Il est d’usage que les exploitants agricoles titulaires de baux ruraux conservent les contrats de location en leur nom personnel lorsqu’ils deviennent associés exploitants pour les mettre à disposition de la d’exploitation agricole qui met en valeur les biens loués.
Cette formule de sous-location est clairement autorisée par l’article L. 411-37 du code rural sous réserve d’informer le bailleur (ou l’article L. 323-14 du code rural pour les GAEC). Cette formule est en général préférée à l’apport du bail à la société régie par l’article L. 411-38 du code rural qui nécessite l’autorisation du bailleur et qui a pour effet que le fermier initial perd la titularité du contrat de location.
A ce titre, l’article L. 411-37 du code rural précise ainsi qu’en cas de mise à disposition de biens, le preneur associé qui reste seul titulaire du bail doit, à peine de résiliation, continuer à se consacrer à l’exploitation de ces biens, en participant sur les lieux aux travaux de façon effective et permanente, selon les usages de la région et en fonction de l’importance de l’exploitation.
Quel risque prend-on lorsque l’on reste titulaire du bail, en poursuivant la mise à disposition, et en cessant de participer à l’activité de la société en tant qu’associé exploitant pour devenir ce que l’on dénomme associé non exploitant et travailler au sein de la société en tant que salarié après avoir pris sa retraite ?
Selon un arrêt de la Cour de cassation en date du 12/10/2023, le preneur, qui, après avoir mis le bien loué à la disposition d’une société, ne participe plus aux travaux de façon effective et permanente, selon les usages de la région et en fonction de l’importance de l’exploitation, abandonne la jouissance du bien loué à cette société et procède ainsi à une cession prohibée du droit au bail.
Il en résulte que, dans ce cas, le bailleur peut obtenir la résiliation du bail sur le fondement de l’article L. 411-31, II, 1°, du code rural et de la pêche maritime, sans être tenu de démontrer un préjudice (Cass. 12/10/2023, n° 21-20.212).
Ainsi, il apparait que le preneur qui n’est plus mentionné dans les statuts de la société comme associé exploitant de la société bénéficiaire de la mise à disposition et travaille au sein de cette même société sous le statut de salarié ne remplit plus les conditions pour conserver le bail en son nom et mettre en œuvre la formule de mise à disposition.

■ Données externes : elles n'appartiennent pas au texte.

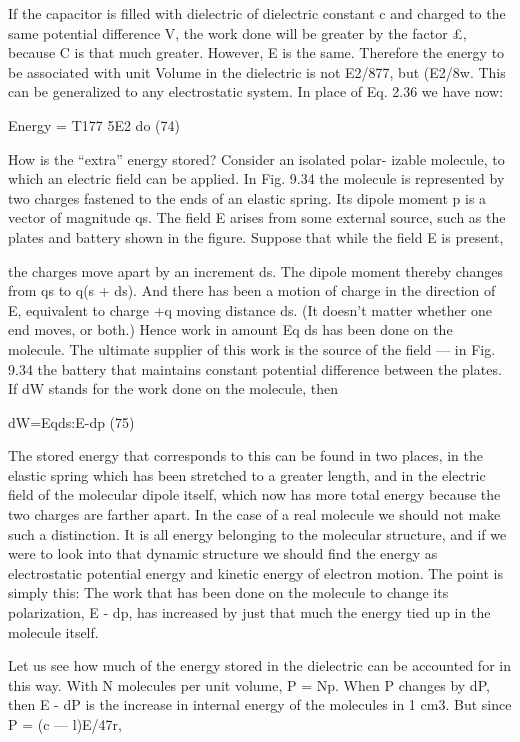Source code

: If the capacitor is filled with dielectric of dielectric constant c and
charged to the same potential difference V, the work done will be
greater by the factor £, because C is that much greater. However,
E is the same. Therefore the energy to be associated with unit
Volume in the dielectric is not E2/877, but (E2/8w. This can be generalized
to any electrostatic system. In place of Eq. 2.36 we have now:

\begin{equation}
\end{equation}
Energy = T177 5E2 do (74)

How is the ``extra'' energy stored? Consider an isolated polar-
izable molecule, to which an electric field can be applied. In Fig. 9.34
the molecule is represented by two charges fastened to the ends of
an elastic spring. Its dipole moment p is a vector of magnitude qs.
The field E arises from some external source, such as the plates and
battery shown in the figure. Suppose that while the field E is present,

the charges move apart by an increment ds. The dipole moment
thereby changes from qs to q(s + ds). And there has been a motion
of charge in the direction of E, equivalent to charge +q moving distance
ds. (It doesn't matter whether one end moves, or both.)
Hence work in amount Eq ds has been done on the molecule. The
ultimate supplier of this work is the source of the field --- in Fig. 9.34
the battery that maintains constant potential difference between the
plates. If dW stands for the work done on the molecule, then

\begin{equation}
\end{equation}
dW=Eqds:E-dp (75)

The stored energy that corresponds to this can be found in two
places, in the elastic spring which has been stretched to a greater
length, and in the electric field of the molecular dipole itself, which
now has more total energy because the two charges are farther apart.
In the case of a real molecule we should not make such a distinction.
It is all energy belonging to the molecular structure, and if we were
to look into that dynamic structure we should find the energy as
electrostatic potential energy and kinetic energy of electron motion.
The point is simply this: The work that has been done on the molecule
to change its polarization, E - dp, has increased by just that much
the energy tied up in the molecule itself.

Let us see how much of the energy stored in the dielectric can be
accounted for in this way. With N molecules per unit volume,
P = Np. When P changes by dP, then E - dP is the increase in internal
energy of the molecules in 1 cm3. But since P = (c  ---  l)E/47r,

Est-ce à dire que la qualité d’associé salarié au sein d’une société (par exemple l’associé dirigeant de SAS, le gérant non majoritaire de SARL ou encore l’associé actif de SCOP ou de SCIC) est incompatible avec la mise en place d’une convention de mise à disposition régie par le paragraphe I de l’article L. 411-37 du code rural ?
Est-ce que la mise à disposition en application du paragraphe II du même article L. 411-37 du code rural avec l’autorisation du bailleur écarte le risque de résiliation ? Ce qui suppose dans cette seconde hypothèse que les relations avec le bailleur ne soient pas conflictuelles, sachant que la réponse juridique n’est pas certaine.